ORIGINALLY POSTED 08/01/2016 |
FROM THE FALL 2016 ISSUE
For more than decade—while leisure travel for Americans to Cuba was forbidden—UTSA architecture professor William Dupont made the trip about twice a year without much fanfare.
But that changed this past spring when news of Dupont’s longtime collaboration with the Boston-based Finca Vigía Foundation and the Cuban Ministry of Culture to restore Ernest Hemingway’s midcentury home collided with the loosening of America’s embargo and travel restrictions to the Caribbean nation.
Suddenly, his trips became national news, and Dupont, who at UTSA is director of the Center for Cultural Sustainability as well as a San Antonio Conservation Society Endowed professor, was able to provide a small window to the island nation where the Nobel Prize–winning author lived during much of his final 20 years.
Located 12 miles outside of Havana in the village of San Francisco de Paula, the home has remained intact as a museum. “You get a real sense of Hemingway’s daily life,” Dupont says. “One can see the pool where he swam, the books he read, the typewriter he used, the records he listened to, and even the bottles of liquor that he drank—all right where he left them.”

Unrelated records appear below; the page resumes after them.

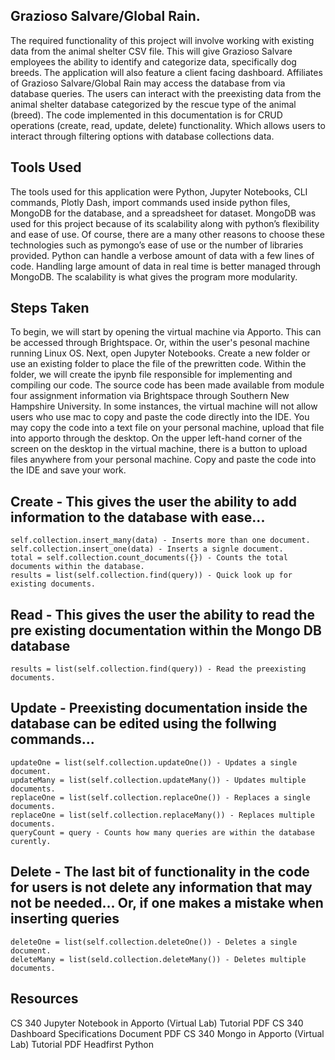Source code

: ## Grazioso Salvare/Global Rain.
The required functionality of this project will involve working with existing data from the animal shelter CSV file. This will give Grazioso Salvare employees the ability to identify and categorize data, specifically dog breeds. The application will also feature a client facing dashboard. Affiliates of Grazioso Salvare/Global Rain may access the database from via database queries. The users can interact with the preexisting data from the animal shelter database categorized by the rescue type of the animal (breed). The code implemented in this documentation is for CRUD operations (create, read, update, delete) functionality.  Which allows users to interact through filtering options with database collections data. 

## Tools Used
The tools used for this application were Python, Jupyter Notebooks, CLI commands, Plotly Dash, import commands used inside python files, MongoDB for the database, and a spreadsheet for dataset. MongoDB was used for this project because of its scalability along with python’s flexibility and ease of use. Of course, there are a many other reasons to choose these technologies such as pymongo’s ease of use or the number of libraries provided. Python can handle a verbose amount of data with a few lines of code. Handling large amount of data in real time is better managed through MongoDB. The scalability is what gives the program more modularity.

## Steps Taken
To begin, we will start by opening the virtual machine via Apporto. This can be accessed through Brightspace. Or, within the user's pesonal machine running Linux OS. Next, open Jupyter Notebooks. Create a new folder or use an existing folder to place the file of the prewritten code. Within the folder, we will create the ipynb file responsible for implementing and compiling our code. The source code has been made available from module four assignment information via Brightspace through Southern New Hampshire University. In some instances, the virtual machine will not allow users who use mac to copy and paste the code directly into the IDE. You may copy the code into a text file on your personal machine, upload that file into apporto through the desktop. On the upper left-hand corner of the screen on the desktop in the virtual machine, there is a button to upload files anywhere from your personal machine. Copy and paste the code into the IDE and save your work. 

## Create - This gives the user the ability to add information to the database with ease...
    self.collection.insert_many(data) - Inserts more than one document.
    self.collection.insert_one(data) - Inserts a signle document.
    total = self.collection.count_documents({}) - Counts the total documents within the database.
    results = list(self.collection.find(query)) - Quick look up for existing documents.
    
## Read - This gives the user the ability to read the pre existing documentation within the Mongo DB database
    results = list(self.collection.find(query)) - Read the preexisting documents.

## Update - Preexisting documentation inside the database can be edited using the follwing commands...
    updateOne = list(self.collection.updateOne()) - Updates a single document.
    updateMany = list(self.collection.updateMany()) - Updates multiple documents.
    replaceOne = list(self.collection.replaceOne()) - Replaces a single documents.
    replaceOne = list(self.collection.replaceMany()) - Replaces multiple documents. 
    queryCount = query - Counts how many queries are within the database curently.

## Delete - The last bit of functionality in the code for users is not delete any information that may not be needed... Or, if one makes a mistake when inserting queries
    deleteOne = list(self.collection.deleteOne()) - Deletes a single document.
    deleteMany = list(seld.collection.deleteMany()) - Deletes multiple documents.
    
## Resources
CS 340 Jupyter Notebook in Apporto (Virtual Lab) Tutorial PDF
CS 340 Dashboard Specifications Document PDF
CS 340 Mongo in Apporto (Virtual Lab) Tutorial PDF
Headfirst Python

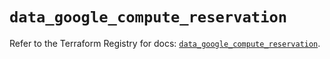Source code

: # `data_google_compute_reservation`

Refer to the Terraform Registry for docs: [`data_google_compute_reservation`](https://registry.terraform.io/providers/hashicorp/google-beta/6.21.0/docs/data-sources/google_compute_reservation).
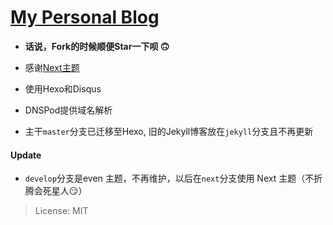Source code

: # [My Personal Blog](http://www.fangr.cc/)

- **话说，Fork的时候顺便Star一下呗 🙃**

- 感谢[Next主题](https://github.com/theme-next/hexo-theme-next)

- 使用Hexo和Disqus

- DNSPod提供域名解析

- 主干`master`分支已迁移至Hexo, 旧的Jekyll博客放在`jekyll`分支且不再更新

#### Update

- `develop`分支是even 主题，不再维护，以后在`next`分支使用 Next 主题（不折腾会死星人😏）

> License: MIT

Dupont is helping with the construction of a new archival storage facility at the location, Finca Vigía, which translates to Lookout Farm. He calls the project one of his most rewarding because of the collaborative spirit among Cubans and Americans. Once completed, the project will be the first building in Cuba constructed using U.S. materials since the late 1950s.
During one of Dupont’s latest visits, he received an award from the Cuban Ministry of Culture for his preservation work, and the first shipment of building materials arrived. “It’s very rare to ship anything from the U.S. to Cuba,” he says. “Very few types of products were not subject to embargo.”
The work was even honored by Rep. James McGovern of Massachusetts. During a speech on the House floor, McGovern praised the Finca Vigía Foundation and all those who have helped, including Dupont: “With passion and professional skill, they recognize that the life, memory, books, papers, and home of Ernest Hemingway are above politics and policies, which are fleeting, while art is eternal.”